Die Bezirksvertretung Herne-Mitte, an die Jakat sich zunächst gewandt hatte, verwies den Antrag in den Ausschuss für Bürgerbeteiligung. Von dort wurde er dann weitergegeben an den Ältestenrat, einem inoffiziellen Beratungsgremium des Rates, dem Vertreterinnen und Vertreter der Fraktionen und der Oberbürgermeister angehören. Die fachliche Expertise für eine Entscheidung von Verwaltung und Politik solle Hernes Stadthistoriker Ralf Piorr liefern, berichtet Stadtsprecher Patrick Mammen.
Auf Anfrage der WAZ beziehen drei Enkel des Bürgermeisters – Joachim Meyerhoff, sein Bruder Hermann Meyerhoff und Camilla Hölzer – Stellung zu der in Herne entbrannten Debatte. „Mein Bruder, meine Cousine und ich erwarten eine objektive und sachliche Prüfung der Vergangenheit unseres Großvaters durch die Stadt Herne und den Ältestenrat“, schreibt Hermann Meyerhoff, der beim ARD-Sender RBB Leiter der Programmplanung und Koordination ist. Sie wünschten sich eine Entscheidung „auf der Basis von Fakten und nicht auf der Basis einer Vorverurteilung“.
Es mache den Anschein, dass im Bürgerantrag auch Vermutungen angestellt würden. Behauptungen wie zum Beispiel, dass der Großvater eine Bücherverbrennung durch die Nazis nicht verhindert habe, müssten belegt werden, so Hermann Meyerhoff. Sie beschäftige auch die Frage, warum ihr Großvater nicht in der NSDAP war. „Wollte oder durfte er nicht? Welche Rolle haben dabei seine jüdischen Vorfahren gespielt?“ Und: Ihnen erscheine bei der Prüfung seiner Vergangenheit auch wichtig, warum er nach 1945 wieder in ein hohes Amt gekommen sei. „Haben die Alliierten seine Vergangenheit nicht sorgfältig überprüft? Mit welchem Ergebnis?“
Historiker: Meyerhoff verdrängte sein „pronazistisches Engagement“
Fragen, mit denen sich nun Hernes Stadthistoriker Ralf Piorr auseinandersetzen muss. Ein ganz neues Thema ist Meyerhoffs Wirken in der NS-Zeit für ihn und andere Historiker allerdings nicht. Zuletzt widmete er sich in seinem 2020 veröffentlichten Buch „1933. Der Weg in die Diktatur in Herne und Wanne-Eickel“ in einem längeren Absatz dem früheren Bürgermeister auf differenzierte Weise. Piorr führt unter anderem an, dass Meyerhoff große Propagandaauftritte gemieden habe und sich nach dem Krieg während der Phase der Entnazifizierung geweigert habe, „Persilscheine“ für ehemalige Kollegen auszustellen. Auch von den Verfolgten des NS-Regimes sei keine Kritik an ihm laut geworden.

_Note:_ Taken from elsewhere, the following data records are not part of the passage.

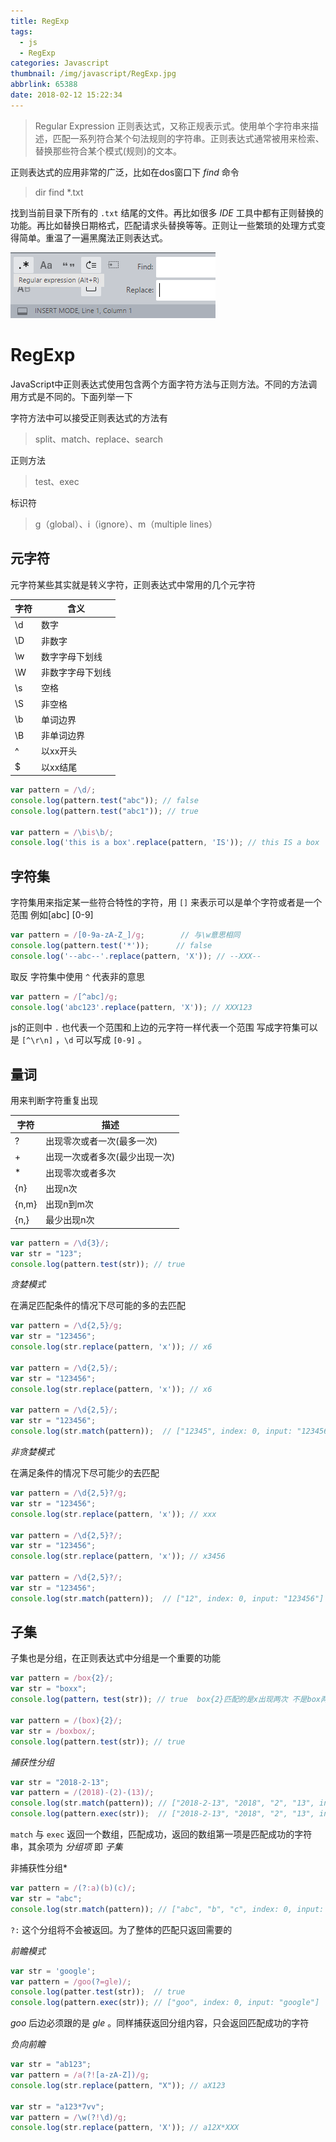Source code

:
 ```yaml
---
title: RegExp
tags:
  - js
  - RegExp
categories: Javascript
thumbnail: /img/javascript/RegExp.jpg
abbrlink: 65388
date: 2018-02-12 15:22:34
---
```


> Regular Expression 正则表达式，又称正规表示式。使用单个字符串来描述，匹配一系列符合某个句法规则的字符串。正则表达式通常被用来检索、替换那些符合某个模式(规则)的文本。

<!-- more --> 

正则表达式的应用非常的广泛，比如在dos窗口下 *find* 命令

> dir find *.txt

找到当前目录下所有的 `.txt` 结尾的文件。再比如很多 *IDE* 工具中都有正则替换的功能。再比如替换日期格式，匹配请求头替换等等。正则让一些繁琐的处理方式变得简单。重温了一遍黑魔法正则表达式。

![ide](/img/javascript/ide.png)

# RegExp

JavaScript中正则表达式使用包含两个方面字符方法与正则方法。不同的方法调用方式是不同的。下面列举一下

字符方法中可以接受正则表达式的方法有

> split、match、replace、search

正则方法

> test、exec

标识符

> g（global）、i（ignore）、m（multiple lines）



## 元字符

元字符某些其实就是转义字符，正则表达式中常用的几个元字符

| 字符 | 含义             |
| ---- | ---------------- |
| \d   | 数字             |
| \D   | 非数字           |
| \w   | 数字字母下划线   |
| \W   | 非数字字母下划线 |
| \s   | 空格             |
| \S   | 非空格           |
| \b   | 单词边界         |
| \B   | 非单词边界       |
| ^    | 以xx开头         |
| $    | 以xx结尾         |

```js
var pattern = /\d/;
console.log(pattern.test("abc")); // false
console.log(pattern.test("abc1")); // true

var pattern = /\bis\b/;
console.log('this is a box'.replace(pattern, 'IS')); // this IS a box
```



## 字符集

字符集用来指定某一些符合特性的字符，用 `[]` 来表示可以是单个字符或者是一个范围 例如\[abc\] \[0-9\] 

```js
var pattern = /[0-9a-zA-Z_]/g;        // 与\w意思相同
console.log(pattern.test('*'));      // false
console.log('--abc--'.replace(pattern, 'X')); // --XXX--
```

取反 字符集中使用 `^` 代表非的意思

```js
var pattern = /[^abc]/g;
console.log('abc123'.replace(pattern, 'X')); // XXX123
```

js的正则中 `.` 也代表一个范围和上边的元字符一样代表一个范围 写成字符集可以是 `[^\r\n]` ，`\d` 可以写成 `[0-9]` 。



## 量词

用来判断字符重复出现

| 字符  | 描述                           |
| ----- | ------------------------------ |
| ?     | 出现零次或者一次(最多一次)     |
| +     | 出现一次或者多次(最少出现一次) |
| *     | 出现零次或者多次               |
| {n}   | 出现n次                        |
| {n,m} | 出现n到m次                     |
| {n,}  | 最少出现n次                    |

```js
var pattern = /\d{3}/;
var str = "123";
console.log(pattern.test(str)); // true
```



*贪婪模式*

在满足匹配条件的情况下尽可能的多的去匹配

```js
var pattern = /\d{2,5}/g;
var str = "123456";
console.log(str.replace(pattern, 'x')); // x6

var pattern = /\d{2,5}/;
var str = "123456";
console.log(str.replace(pattern, 'x')); // x6

var pattern = /\d{2,5}/;
var str = "123456";
console.log(str.match(pattern));  // ["12345", index: 0, input: "123456"]
```



*非贪婪模式*

在满足条件的情况下尽可能少的去匹配

```js
var pattern = /\d{2,5}?/g;
var str = "123456";
console.log(str.replace(pattern, 'x')); // xxx

var pattern = /\d{2,5}?/;
var str = "123456";
console.log(str.replace(pattern, 'x')); // x3456

var pattern = /\d{2,5}?/;
var str = "123456";
console.log(str.match(pattern));  // ["12", index: 0, input: "123456"]
```



## 子集

子集也是分组，在正则表达式中分组是一个重要的功能

```js
var pattern = /box{2}/;
var str = "boxx";
console.log(pattern，test(str)); // true  box{2}匹配的是x出现两次 不是box两次

var pattern = /(box){2}/;
var str = /boxbox/;
console.log(pattern.test(str)); // true
```

*捕获性分组*

```js
var str = "2018-2-13";
var pattern = /(2018)-(2)-(13)/;
console.log(str.match(pattern)); // ["2018-2-13", "2018", "2", "13", index: 0, input: "2018-2-13"]
console.log(pattern.exec(str));  // ["2018-2-13", "2018", "2", "13", index: 0, input: "2018-2-13"]
```

`match` 与 `exec` 返回一个数组，匹配成功，返回的数组第一项是匹配成功的字符串，其余项为 *分组项* 即 *子集* 



非捕获性分组*

```js
var pattern = /(?:a)(b)(c)/;
var str = "abc";
console.log(str.match(pattern)); // ["abc", "b", "c", index: 0, input: "abc"]
```

`?:` 这个分组将不会被返回。为了整体的匹配只返回需要的



*前瞻模式*

```js
var str = 'google';    
var pattern = /goo(?=gle)/;
console.log(patter.test(str));  // true
console.log(pattern.exec(str)); // ["goo", index: 0, input: "google"]
```

*goo* 后边必须跟的是 *gle* 。同样捕获返回分组内容，只会返回匹配成功的字符



*负向前瞻*

```js
var str = "ab123";
var pattern = /a(?![a-zA-Z])/g;
console.log(str.replace(pattern, "X")); // aX123

var str = "a123*7vv";
var pattern = /\w(?!\d)/g;
console.log(str.replace(pattern, 'X')); // a12X*XXX
```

Im Ruhestand habe er 1963 eine „beeindruckende Verwaltungsstudie“ über Herne in der Zeit des Nationalsozialismus vorgelegt. Seine eigene Rolle habe er darin jedoch nicht problematisiert. Piorr bezieht sich dabei auch auf einen Beitrag des Historikers Michael Zimmermann aus dem Jahr 1991. Dieser stellte unter anderem fest, dass Meyerhoff das eigene „pronazistische Engagement“ verdrängt habe. Und: Die Herner Stadtverwaltung habe unter ihrem Bürgermeister und Kämmerer Hermann Meyerhoff „mit ihrem vorgeblich sachrationalen Handeln mehr zur Funktionstüchtigkeit des NS-Regimes beigetragen als die Masse der NSDAP-Parteigenossen“, so Zimmermann.
Ralf Piorr arbeitet zurzeit an einer Stellungnahme für den Ältestenrat. Ein Termin für die nächste Sitzung dieses Gremiums stehe noch nicht fest, erklärt die Stadt.